Sunday, May 30, 2010

I never got it...

I never understood the fascination some people have with all the things they haven't done. In this day and age, in this nation, I find it harder and harder to imagine circumstances where a rational adult can't do just about anything they want to do... when they want to do it.

There are dozens of books and movies like The Bucket List (which I haven't seen yet) wherein the characters do all they want to do so as to not feel cheated or short-changed by life's unfair twists and turns. Why wait till you have only weeks or months left to live? Why put off, over and over again, that which you always wanted to do?
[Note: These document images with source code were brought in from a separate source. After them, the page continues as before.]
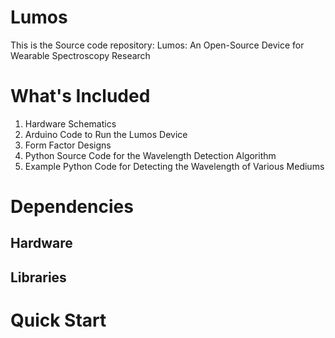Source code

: # Lumos

This is the Source code repository: Lumos: An Open-Source Device for Wearable Spectroscopy Research


# What's Included
1. Hardware Schematics
2. Arduino Code to Run the Lumos Device
2. Form Factor Designs
3. Python Source Code for the Wavelength Detection Algorithm
4. Example Python Code for Detecting the Wavelength of Various Mediums

# Dependencies

## Hardware

## Libraries

# Quick Start
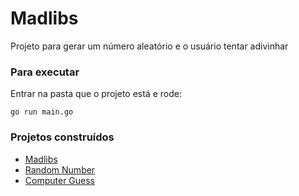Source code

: # Madlibs

Projeto para gerar um número aleatório e o usuário tentar adivinhar

### Para executar

Entrar na pasta que o projeto está e rode:

`go run main.go`


### Projetos construídos

* [Madlibs](https://github.com/alessandra1408/12-Projetos-Iniciais-GO/tree/main/madlibs)
* [Random Number](https://github.com/alessandra1408/12-Projetos-Iniciais-GO/tree/main/random)
* [Computer Guess](https://github.com/alessandra1408/12-Projetos-Iniciais-GO/tree/main/computer_guess)

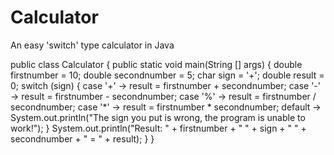 # Calculator
An easy 'switch' type calculator in Java

public class Calculator {
    public static void main(String [] args) {
        double firstnumber = 10;
        double secondnumber = 5;
        char sign = '+';
        double result = 0;
        switch (sign) {
            case '+' -> result = firstnumber + secondnumber;
            case '-' -> result = firstnumber - secondnumber;
            case '%' -> result = firstnumber / secondnumber;
            case '*' -> result = firstnumber * secondnumber;
            default -> System.out.println("The sign you put is wrong, the program is unable to work!");
        }
        System.out.println("Result: " + firstnumber + " " + sign + " " + secondnumber + " = " + result);
    }
}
Now, it's tough for me to imagine Ryan simply going out and becoming President of the United States next week... but if that were your life's goal, you'd be pursuing it with all you had. My wife Liz, for example, was fussing about the time it was taking to clean and re-organize all the boxes and totes of my past life just yesterday, so I got to it and started getting things together. In one of them, I found an old letter from Jambo and Cramey, written while they were still in the dorms at UW and I was in Colorado, planning a "Spring Break" get away to warmer climates. The letter was written by the two of them on one of their very old, very early home computers with a dot matrix printer, so it is difficult to read after twenty years or more... but it is funny and full of references to past adventures that the three of us had been on. Liz got kind of quiet and said that, while I was off having all these adventures (trips to CO, AZ, the Oregon Coast, Myrtle Beach, Thunder Bay, Ont. for coffee, Russia... you get the point), she was getting pregnant and raising kids with a husband that cheated on her constantly, leaving her to wallow in a house in NEPA.
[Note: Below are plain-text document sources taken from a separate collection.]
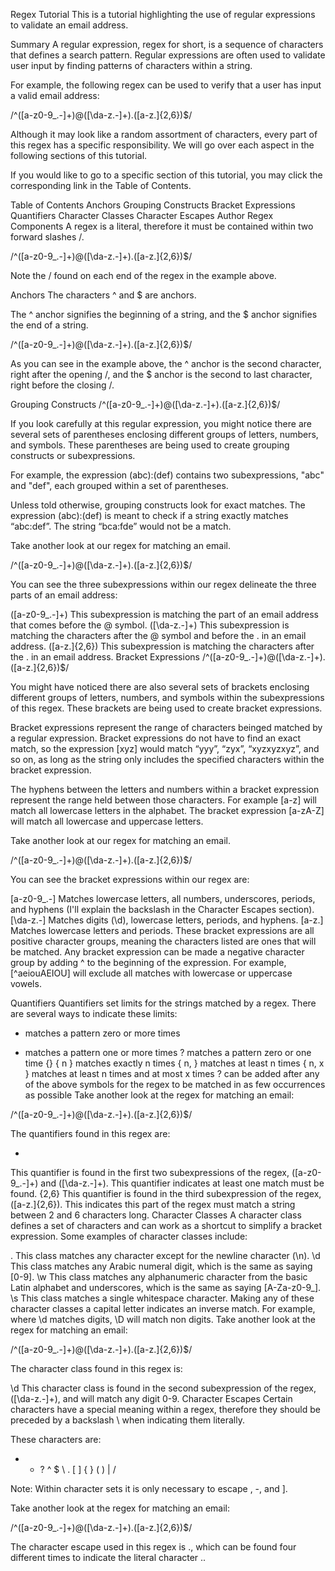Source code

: Regex Tutorial
This is a tutorial highlighting the use of regular expressions to validate an email address.

Summary
A regular expression, regex for short, is a sequence of characters that defines a search pattern. Regular expressions are often used to validate user input by finding patterns of characters within a string.

For example, the following regex can be used to verify that a user has input a valid email address:

/^([a-z0-9_\.-]+)@([\da-z\.-]+)\.([a-z\.]{2,6})$/

Although it may look like a random assortment of characters, every part of this regex has a specific responsibility. We will go over each aspect in the following sections of this tutorial.

If you would like to go to a specific section of this tutorial, you may click the corresponding link in the Table of Contents.

Table of Contents
Anchors
Grouping Constructs
Bracket Expressions
Quantifiers
Character Classes
Character Escapes
Author
Regex Components
A regex is a literal, therefore it must be contained within two forward slashes /.

/^([a-z0-9_\.-]+)@([\da-z\.-]+)\.([a-z\.]{2,6})$/

Note the / found on each end of the regex in the example above.

Anchors
The characters ^ and $ are anchors.

The ^ anchor signifies the beginning of a string, and the $ anchor signifies the end of a string.

/^([a-z0-9_\.-]+)@([\da-z\.-]+)\.([a-z\.]{2,6})$/

As you can see in the example above, the ^ anchor is the second character, right after the opening /, and the $ anchor is the second to last character, right before the closing /.

Grouping Constructs
/^([a-z0-9_\.-]+)@([\da-z\.-]+)\.([a-z\.]{2,6})$/

If you look carefully at this regular expression, you might notice there are several sets of parentheses enclosing different groups of letters, numbers, and symbols. These parentheses are being used to create grouping constructs or subexpressions.

For example, the expression (abc):(def) contains two subexpressions, "abc" and "def", each grouped within a set of parentheses.

Unless told otherwise, grouping constructs look for exact matches. The expression (abc):(def) is meant to check if a string exactly matches “abc:def”. The string “bca:fde” would not be a match.

Take another look at our regex for matching an email.

/^([a-z0-9_\.-]+)@([\da-z\.-]+)\.([a-z\.]{2,6})$/

You can see the three subexpressions within our regex delineate the three parts of an email address:

([a-z0-9_\.-]+)
This subexpression is matching the part of an email address that comes before the @ symbol.
([\da-z\.-]+)
This subexpression is matching the characters after the @ symbol and before the . in an email address.
([a-z\.]{2,6})
This subexpression is matching the characters after the . in an email address.
Bracket Expressions
/^([a-z0-9_\.-]+)@([\da-z\.-]+)\.([a-z\.]{2,6})$/

You might have noticed there are also several sets of brackets enclosing different groups of letters, numbers, and symbols within the subexpressions of this regex. These brackets are being used to create bracket expressions.

Bracket expressions represent the range of characters beinged matched by a regular expression. Bracket expressions do not have to find an exact match, so the expression [xyz] would match “yyy”, “zyx”, “xyzxyzxyz”, and so on, as long as the string only includes the specified characters within the bracket expression.

The hyphens between the letters and numbers within a bracket expression represent the range held between those characters. For example [a-z] will match all lowercase letters in the alphabet. The bracket expression [a-zA-Z] will match all lowercase and uppercase letters.

Take another look at our regex for matching an email.

/^([a-z0-9_\.-]+)@([\da-z\.-]+)\.([a-z\.]{2,6})$/

You can see the bracket expressions within our regex are:

[a-z0-9_\.-]
Matches lowercase letters, all numbers, underscores, periods, and hyphens (I'll explain the backslash in the Character Escapes section).
[\da-z\.-]
Matches digits (\d), lowercase letters, periods, and hyphens.
[a-z\.]
Matches lowercase letters and periods.
These bracket expressions are all positive character groups, meaning the characters listed are ones that will be matched. Any bracket expression can be made a negative character group by adding ^ to the beginning of the expression. For example, [^aeiouAEIOU] will exclude all matches with lowercase or uppercase vowels.

Quantifiers
Quantifiers set limits for the strings matched by a regex. There are several ways to indicate these limits:

* matches a pattern zero or more times
+ matches a pattern one or more times
? matches a pattern zero or one time
{}
{ n } matches exactly n times
{ n, } matches at least n times
{ n, x } matches at least n times and at most x times
? can be added after any of the above symbols for the regex to be matched in as few occurrences as possible
Take another look at the regex for matching an email:

/^([a-z0-9_\.-]+)@([\da-z\.-]+)\.([a-z\.]{2,6})$/

The quantifiers found in this regex are:

+
This quantifier is found in the first two subexpressions of the regex, ([a-z0-9_\.-]+) and ([\da-z\.-]+).
This quantifier indicates at least one match must be found.
{2,6}
This quantifier is found in the third subexpression of the regex, ([a-z\.]{2,6}).
This indicates this part of the regex must match a string between 2 and 6 characters long.
Character Classes
A character class defines a set of characters and can work as a shortcut to simplify a bracket expression. Some examples of character classes include:

.
This class matches any character except for the newline character (\n).
\d
This class matches any Arabic numeral digit, which is the same as saying [0-9].
\w
This class matches any alphanumeric character from the basic Latin alphabet and underscores, which is the same as saying [A-Za-z0-9_].
\s
This class matches a single whitespace character.
Making any of these character classes a capital letter indicates an inverse match. For example, where \d matches digits, \D will match non digits.
Take another look at the regex for matching an email:

/^([a-z0-9_\.-]+)@([\da-z\.-]+)\.([a-z\.]{2,6})$/

The character class found in this regex is:

\d
This character class is found in the second subexpression of the regex, ([\da-z\.-]+), and will match any digit 0-9.
Character Escapes
Certain characters have a special meaning within a regex, therefore they should be preceded by a backslash \ when indicating them literally.

These characters are:

+ * ? ^ $ \ . [ ] { } ( ) | /

Note: Within character sets it is only necessary to escape \, -, and ].

Take another look at the regex for matching an email:

/^([a-z0-9_\.-]+)@([\da-z\.-]+)\.([a-z\.]{2,6})$/

The character escape used in this regex is \., which can be found four different times to indicate the literal character ..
In Liz's case, she was raising children (unknown to her then, but someday they would be MY children) in a difficult world, under difficult circumstances, and doing a great job of it. What greater, more noble "career" could one hope for? Ryan is a well-adjusted, healthy (well, typically healthy... sorry you're under the weather right now) single father raising two exceptional boys to understand what the word "morals" means in today's amoral world, and doing a great job at it, too. In either case, should these people have chosen to focus their drives and aspirations on themselves rather than on the real purpose for their lives right now, where is the gain?

Perhaps Ryan hasn't reached the pinnacle of his political career... yet. Lest we forget, some of histories greatest figures got late starts. Caesar stood before a statue of Alexander and lamented that, when Alexander was Caesar's age, he had already conquered the world... yet Caesar had the greater impact on western society, I think, and is certainly better known by the ignorant masses of today's modern America. Ben Franklin didn't get close to the pinnacle of his career (which was damn impressive already) till he was 59 years old.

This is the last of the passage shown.